↓

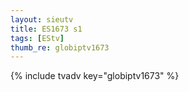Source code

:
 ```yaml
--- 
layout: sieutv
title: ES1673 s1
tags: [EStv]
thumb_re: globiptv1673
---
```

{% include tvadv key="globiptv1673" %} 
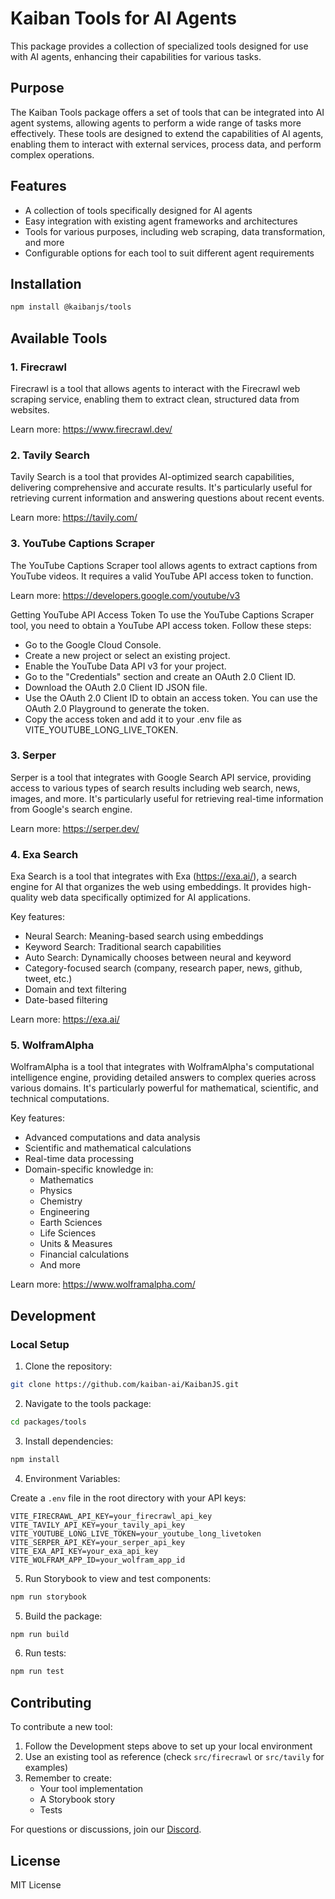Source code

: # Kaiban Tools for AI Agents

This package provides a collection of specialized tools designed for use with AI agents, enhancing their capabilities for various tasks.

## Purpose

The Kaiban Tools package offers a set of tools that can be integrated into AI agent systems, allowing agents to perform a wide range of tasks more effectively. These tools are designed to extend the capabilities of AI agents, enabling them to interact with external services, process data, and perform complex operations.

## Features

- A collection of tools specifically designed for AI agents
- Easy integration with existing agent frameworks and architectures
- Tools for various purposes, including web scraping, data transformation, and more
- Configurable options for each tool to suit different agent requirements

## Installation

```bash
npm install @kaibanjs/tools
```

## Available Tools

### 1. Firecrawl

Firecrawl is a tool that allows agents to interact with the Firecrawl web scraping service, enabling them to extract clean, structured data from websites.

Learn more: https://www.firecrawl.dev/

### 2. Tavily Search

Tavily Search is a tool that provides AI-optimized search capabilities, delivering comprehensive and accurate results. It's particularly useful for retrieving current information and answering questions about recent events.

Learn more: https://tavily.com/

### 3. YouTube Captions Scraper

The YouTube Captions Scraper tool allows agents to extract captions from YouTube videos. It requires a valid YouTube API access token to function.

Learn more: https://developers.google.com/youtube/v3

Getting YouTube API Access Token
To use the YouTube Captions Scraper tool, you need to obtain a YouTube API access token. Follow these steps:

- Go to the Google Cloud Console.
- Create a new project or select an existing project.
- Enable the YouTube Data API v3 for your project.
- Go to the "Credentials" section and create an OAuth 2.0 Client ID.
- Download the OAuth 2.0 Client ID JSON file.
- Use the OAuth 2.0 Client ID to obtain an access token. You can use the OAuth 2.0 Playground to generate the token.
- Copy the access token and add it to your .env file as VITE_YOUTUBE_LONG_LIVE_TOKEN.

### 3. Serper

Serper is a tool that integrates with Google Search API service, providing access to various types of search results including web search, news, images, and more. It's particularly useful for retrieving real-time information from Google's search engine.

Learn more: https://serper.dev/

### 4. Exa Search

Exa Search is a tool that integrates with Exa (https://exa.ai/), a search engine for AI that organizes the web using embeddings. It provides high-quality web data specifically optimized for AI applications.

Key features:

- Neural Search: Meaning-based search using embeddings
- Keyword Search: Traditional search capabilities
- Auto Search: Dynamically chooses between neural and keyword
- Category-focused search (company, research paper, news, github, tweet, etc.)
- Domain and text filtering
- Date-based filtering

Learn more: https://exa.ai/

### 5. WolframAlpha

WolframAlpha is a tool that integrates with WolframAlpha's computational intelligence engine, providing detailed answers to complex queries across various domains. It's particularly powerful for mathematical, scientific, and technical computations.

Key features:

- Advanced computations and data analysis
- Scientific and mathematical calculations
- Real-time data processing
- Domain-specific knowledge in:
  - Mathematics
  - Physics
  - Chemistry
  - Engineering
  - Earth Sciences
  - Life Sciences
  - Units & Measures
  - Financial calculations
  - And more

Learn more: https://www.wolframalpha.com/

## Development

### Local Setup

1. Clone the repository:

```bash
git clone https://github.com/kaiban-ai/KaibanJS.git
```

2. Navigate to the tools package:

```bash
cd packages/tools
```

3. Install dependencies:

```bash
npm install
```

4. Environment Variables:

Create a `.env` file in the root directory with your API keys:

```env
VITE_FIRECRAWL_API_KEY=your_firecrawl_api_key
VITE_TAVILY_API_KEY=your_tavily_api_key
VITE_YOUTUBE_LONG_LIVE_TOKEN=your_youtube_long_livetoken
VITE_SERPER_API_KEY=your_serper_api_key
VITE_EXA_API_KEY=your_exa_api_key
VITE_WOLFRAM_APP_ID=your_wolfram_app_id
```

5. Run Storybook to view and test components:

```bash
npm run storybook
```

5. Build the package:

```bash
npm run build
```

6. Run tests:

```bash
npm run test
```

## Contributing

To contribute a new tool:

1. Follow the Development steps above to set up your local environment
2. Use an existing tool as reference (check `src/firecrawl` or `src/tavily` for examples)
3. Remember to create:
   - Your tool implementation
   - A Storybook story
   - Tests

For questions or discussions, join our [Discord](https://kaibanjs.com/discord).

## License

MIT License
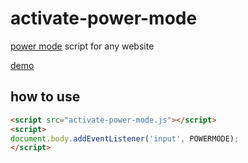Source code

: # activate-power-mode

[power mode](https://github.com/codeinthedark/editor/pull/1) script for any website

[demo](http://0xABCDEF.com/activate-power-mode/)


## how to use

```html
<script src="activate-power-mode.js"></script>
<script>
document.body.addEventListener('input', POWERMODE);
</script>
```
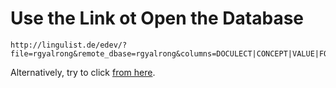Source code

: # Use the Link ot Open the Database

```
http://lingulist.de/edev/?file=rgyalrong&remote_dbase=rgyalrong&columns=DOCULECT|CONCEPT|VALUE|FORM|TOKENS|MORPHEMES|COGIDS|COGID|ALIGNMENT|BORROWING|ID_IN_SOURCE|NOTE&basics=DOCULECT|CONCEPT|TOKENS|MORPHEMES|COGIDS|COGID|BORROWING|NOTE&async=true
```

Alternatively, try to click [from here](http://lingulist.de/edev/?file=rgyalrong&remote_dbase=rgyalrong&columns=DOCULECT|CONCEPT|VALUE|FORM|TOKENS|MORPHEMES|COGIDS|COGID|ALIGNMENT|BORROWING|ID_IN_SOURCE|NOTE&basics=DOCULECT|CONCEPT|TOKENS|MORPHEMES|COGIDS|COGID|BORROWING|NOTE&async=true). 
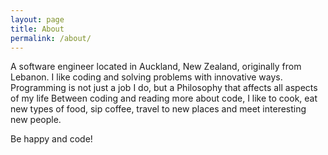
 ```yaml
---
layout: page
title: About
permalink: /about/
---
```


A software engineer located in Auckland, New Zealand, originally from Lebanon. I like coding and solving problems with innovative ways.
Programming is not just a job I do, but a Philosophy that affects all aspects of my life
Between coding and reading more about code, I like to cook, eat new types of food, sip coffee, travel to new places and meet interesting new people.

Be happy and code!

↑

Your assignment: Please set down exactly the lines from the first line of the data above through the line with "### 2. Tavily Search", both included, leaving out the pictures.

Task response:
Source code

:
 ```yaml
--- 
layout: sieutv
title: ES1673 s1
tags: [EStv]
thumb_re: globiptv1673
---
```

{% include tvadv key="globiptv1673" %} 
Source code

: # Kaiban Tools for AI Agents

This package provides a collection of specialized tools designed for use with AI agents, enhancing their capabilities for various tasks.

## Purpose

The Kaiban Tools package offers a set of tools that can be integrated into AI agent systems, allowing agents to perform a wide range of tasks more effectively. These tools are designed to extend the capabilities of AI agents, enabling them to interact with external services, process data, and perform complex operations.

## Features

- A collection of tools specifically designed for AI agents
- Easy integration with existing agent frameworks and architectures
- Tools for various purposes, including web scraping, data transformation, and more
- Configurable options for each tool to suit different agent requirements

## Installation

```bash
npm install @kaibanjs/tools
```

## Available Tools

### 1. Firecrawl

Firecrawl is a tool that allows agents to interact with the Firecrawl web scraping service, enabling them to extract clean, structured data from websites.

Learn more: https://www.firecrawl.dev/

### 2. Tavily Search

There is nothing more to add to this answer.